**EXTRACTED MATERIAL:**
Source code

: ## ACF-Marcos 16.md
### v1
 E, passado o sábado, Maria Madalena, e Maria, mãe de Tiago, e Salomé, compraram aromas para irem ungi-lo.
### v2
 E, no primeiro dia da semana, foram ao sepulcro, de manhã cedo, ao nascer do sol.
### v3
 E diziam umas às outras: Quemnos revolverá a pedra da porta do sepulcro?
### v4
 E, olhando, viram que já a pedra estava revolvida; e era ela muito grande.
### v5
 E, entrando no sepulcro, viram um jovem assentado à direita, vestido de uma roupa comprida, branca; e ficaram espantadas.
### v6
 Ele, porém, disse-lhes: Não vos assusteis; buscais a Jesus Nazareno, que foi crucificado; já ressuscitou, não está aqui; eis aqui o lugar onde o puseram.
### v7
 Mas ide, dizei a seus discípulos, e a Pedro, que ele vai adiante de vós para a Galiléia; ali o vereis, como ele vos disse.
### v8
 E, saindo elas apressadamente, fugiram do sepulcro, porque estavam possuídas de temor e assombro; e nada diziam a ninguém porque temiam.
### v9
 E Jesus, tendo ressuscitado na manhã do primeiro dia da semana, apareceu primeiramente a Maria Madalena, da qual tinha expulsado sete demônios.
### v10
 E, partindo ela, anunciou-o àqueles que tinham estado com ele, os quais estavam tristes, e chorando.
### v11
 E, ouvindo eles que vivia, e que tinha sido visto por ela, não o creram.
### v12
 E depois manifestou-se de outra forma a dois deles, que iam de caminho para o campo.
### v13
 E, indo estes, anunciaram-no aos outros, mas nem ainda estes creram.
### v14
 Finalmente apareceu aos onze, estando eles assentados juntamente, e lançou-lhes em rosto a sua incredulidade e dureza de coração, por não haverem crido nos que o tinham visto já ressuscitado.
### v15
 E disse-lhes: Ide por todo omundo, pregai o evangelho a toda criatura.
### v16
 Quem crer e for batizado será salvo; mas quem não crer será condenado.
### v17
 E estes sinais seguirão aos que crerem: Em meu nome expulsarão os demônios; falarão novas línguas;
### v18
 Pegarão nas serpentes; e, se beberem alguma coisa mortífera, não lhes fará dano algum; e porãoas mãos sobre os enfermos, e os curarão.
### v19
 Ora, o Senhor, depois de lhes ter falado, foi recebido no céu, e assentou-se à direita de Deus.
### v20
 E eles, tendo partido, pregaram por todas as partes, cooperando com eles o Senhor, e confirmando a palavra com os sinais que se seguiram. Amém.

**WORK REQUIRED:**
The listing above is to be transcribed exactly. Include every line.

**RESULT FOR THIS TASK:**
Source code

: ## ACF-Marcos 16.md
### v1
 E, passado o sábado, Maria Madalena, e Maria, mãe de Tiago, e Salomé, compraram aromas para irem ungi-lo.
### v2
 E, no primeiro dia da semana, foram ao sepulcro, de manhã cedo, ao nascer do sol.
### v3
 E diziam umas às outras: Quemnos revolverá a pedra da porta do sepulcro?
### v4
 E, olhando, viram que já a pedra estava revolvida; e era ela muito grande.
### v5
 E, entrando no sepulcro, viram um jovem assentado à direita, vestido de uma roupa comprida, branca; e ficaram espantadas.
### v6
 Ele, porém, disse-lhes: Não vos assusteis; buscais a Jesus Nazareno, que foi crucificado; já ressuscitou, não está aqui; eis aqui o lugar onde o puseram.
### v7
 Mas ide, dizei a seus discípulos, e a Pedro, que ele vai adiante de vós para a Galiléia; ali o vereis, como ele vos disse.
### v8
 E, saindo elas apressadamente, fugiram do sepulcro, porque estavam possuídas de temor e assombro; e nada diziam a ninguém porque temiam.
### v9
 E Jesus, tendo ressuscitado na manhã do primeiro dia da semana, apareceu primeiramente a Maria Madalena, da qual tinha expulsado sete demônios.
### v10
 E, partindo ela, anunciou-o àqueles que tinham estado com ele, os quais estavam tristes, e chorando.
### v11
 E, ouvindo eles que vivia, e que tinha sido visto por ela, não o creram.
### v12
 E depois manifestou-se de outra forma a dois deles, que iam de caminho para o campo.
### v13
 E, indo estes, anunciaram-no aos outros, mas nem ainda estes creram.
### v14
 Finalmente apareceu aos onze, estando eles assentados juntamente, e lançou-lhes em rosto a sua incredulidade e dureza de coração, por não haverem crido nos que o tinham visto já ressuscitado.
### v15
 E disse-lhes: Ide por todo omundo, pregai o evangelho a toda criatura.
### v16
 Quem crer e for batizado será salvo; mas quem não crer será condenado.
### v17
 E estes sinais seguirão aos que crerem: Em meu nome expulsarão os demônios; falarão novas línguas;
### v18
 Pegarão nas serpentes; e, se beberem alguma coisa mortífera, não lhes fará dano algum; e porãoas mãos sobre os enfermos, e os curarão.
### v19
 Ora, o Senhor, depois de lhes ter falado, foi recebido no céu, e assentou-se à direita de Deus.
### v20
 E eles, tendo partido, pregaram por todas as partes, cooperando com eles o Senhor, e confirmando a palavra com os sinais que se seguiram. Amém.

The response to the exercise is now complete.